Akuntansi : Pengertian, Tujuan, Prinsip, Jenis & proses Accounting
Pengertian
Akuntansi berasal dari kata account yang berasal dari bahasa Prancis yaitu compte yang memiliki arti catatan. Jadi, akuntansi merupakan suatu sistem pencatatan dan pengolahan informasi keuangan suatu bisnis atau organisasi. Akuntansi memiliki tujuan untuk menyediakan informasi yang akurat dan relevan mengenai kinerja keuangan suatu bisnis.
Tujuan Akuntansi
Tujuan akuntansi adalah untuk menyediakan informasi yang akurat, dapat diandalkan, dan relevan bagi pengambil keputusan dalam organisasi. Informasi tersebut meliputi posisi keuangan, kinerja operasional, dan arus kas dari bisnis. Selain itu, akuntansi juga berfungsi sebagai alat untuk mengukur keuntungan dan kerugian dari bisnis serta membantu memastikan kepatuhan terhadap peraturan perpajakan dan hukum.
Prinsip-prinsip Akuntansi
Prinsip-prinsip akuntansi adalah aturan dan pedoman yang harus diikuti dalam penyusunan laporan keuangan. Prinsip-prinsip tersebut meliputi prinsip konsistensi, prinsip pengukuran, prinsip materialitas, prinsip kesesuaian, prinsip kewajaran, prinsip keterbukaan, dan prinsip pertimbangan.
Baca juga : Pengertian Akuntansi : Jenisnya, Konsep Dasar & Manfaatnya
Jenis-jenis Akuntansi
Ada beberapa jenis akuntansi yang digunakan dalam bisnis, antara lain adalah akuntansi keuangan, akuntansi manajemen, dan akuntansi biaya. Akuntansi keuangan fokus pada penyusunan laporan keuangan yang ditujukan untuk pengguna eksternal, sedangkan akuntansi manajemen lebih fokus pada penggunaan informasi keuangan untuk pengambilan keputusan bisnis.
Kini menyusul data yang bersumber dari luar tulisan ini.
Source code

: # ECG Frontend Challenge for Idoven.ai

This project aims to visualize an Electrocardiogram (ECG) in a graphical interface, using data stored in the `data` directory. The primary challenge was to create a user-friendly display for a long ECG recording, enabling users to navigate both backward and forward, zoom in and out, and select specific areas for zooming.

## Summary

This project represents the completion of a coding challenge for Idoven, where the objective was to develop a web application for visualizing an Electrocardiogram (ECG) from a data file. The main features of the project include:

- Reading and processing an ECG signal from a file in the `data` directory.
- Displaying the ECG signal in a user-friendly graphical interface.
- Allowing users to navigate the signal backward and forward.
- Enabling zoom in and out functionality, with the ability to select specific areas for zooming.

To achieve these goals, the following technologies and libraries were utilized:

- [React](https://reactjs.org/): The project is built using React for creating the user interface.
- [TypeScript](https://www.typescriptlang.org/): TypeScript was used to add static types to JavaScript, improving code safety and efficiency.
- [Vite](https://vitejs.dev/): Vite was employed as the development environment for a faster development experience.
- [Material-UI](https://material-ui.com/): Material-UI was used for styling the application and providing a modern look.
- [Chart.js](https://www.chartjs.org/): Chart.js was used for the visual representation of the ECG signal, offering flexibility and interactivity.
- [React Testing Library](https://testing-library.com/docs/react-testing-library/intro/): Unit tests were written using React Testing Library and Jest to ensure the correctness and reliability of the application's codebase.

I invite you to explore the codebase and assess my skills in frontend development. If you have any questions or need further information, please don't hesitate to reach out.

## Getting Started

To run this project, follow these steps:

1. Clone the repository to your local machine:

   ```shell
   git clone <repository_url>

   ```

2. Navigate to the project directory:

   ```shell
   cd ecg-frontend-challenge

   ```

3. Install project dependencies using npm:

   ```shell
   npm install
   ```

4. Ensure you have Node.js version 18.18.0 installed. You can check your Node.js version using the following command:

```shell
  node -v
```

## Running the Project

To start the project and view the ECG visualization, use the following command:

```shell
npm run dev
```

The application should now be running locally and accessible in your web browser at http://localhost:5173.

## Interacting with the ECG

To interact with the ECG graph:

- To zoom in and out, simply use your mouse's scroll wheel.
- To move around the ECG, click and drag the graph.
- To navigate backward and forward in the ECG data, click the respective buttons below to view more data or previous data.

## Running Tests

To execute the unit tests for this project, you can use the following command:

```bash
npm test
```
Sedangkan, akuntansi biaya digunakan untuk menghitung biaya produksi dan pengendalian biaya dalam suatu bisnis.
Proses Akuntansi
Proses akuntansi meliputi pencatatan transaksi keuangan, pengukuran dan analisis data, serta penyusunan laporan keuangan. Pencatatan transaksi keuangan dilakukan dengan menggunakan jurnal, buku besar, dan buku pembantu lainnya. Pengukuran dan analisis data dilakukan dengan menghitung dan menganalisis data keuangan, seperti neraca, laporan laba rugi, dan laporan arus kas. Selanjutnya, laporan keuangan disusun berdasarkan hasil pengukuran dan analisis data tersebut.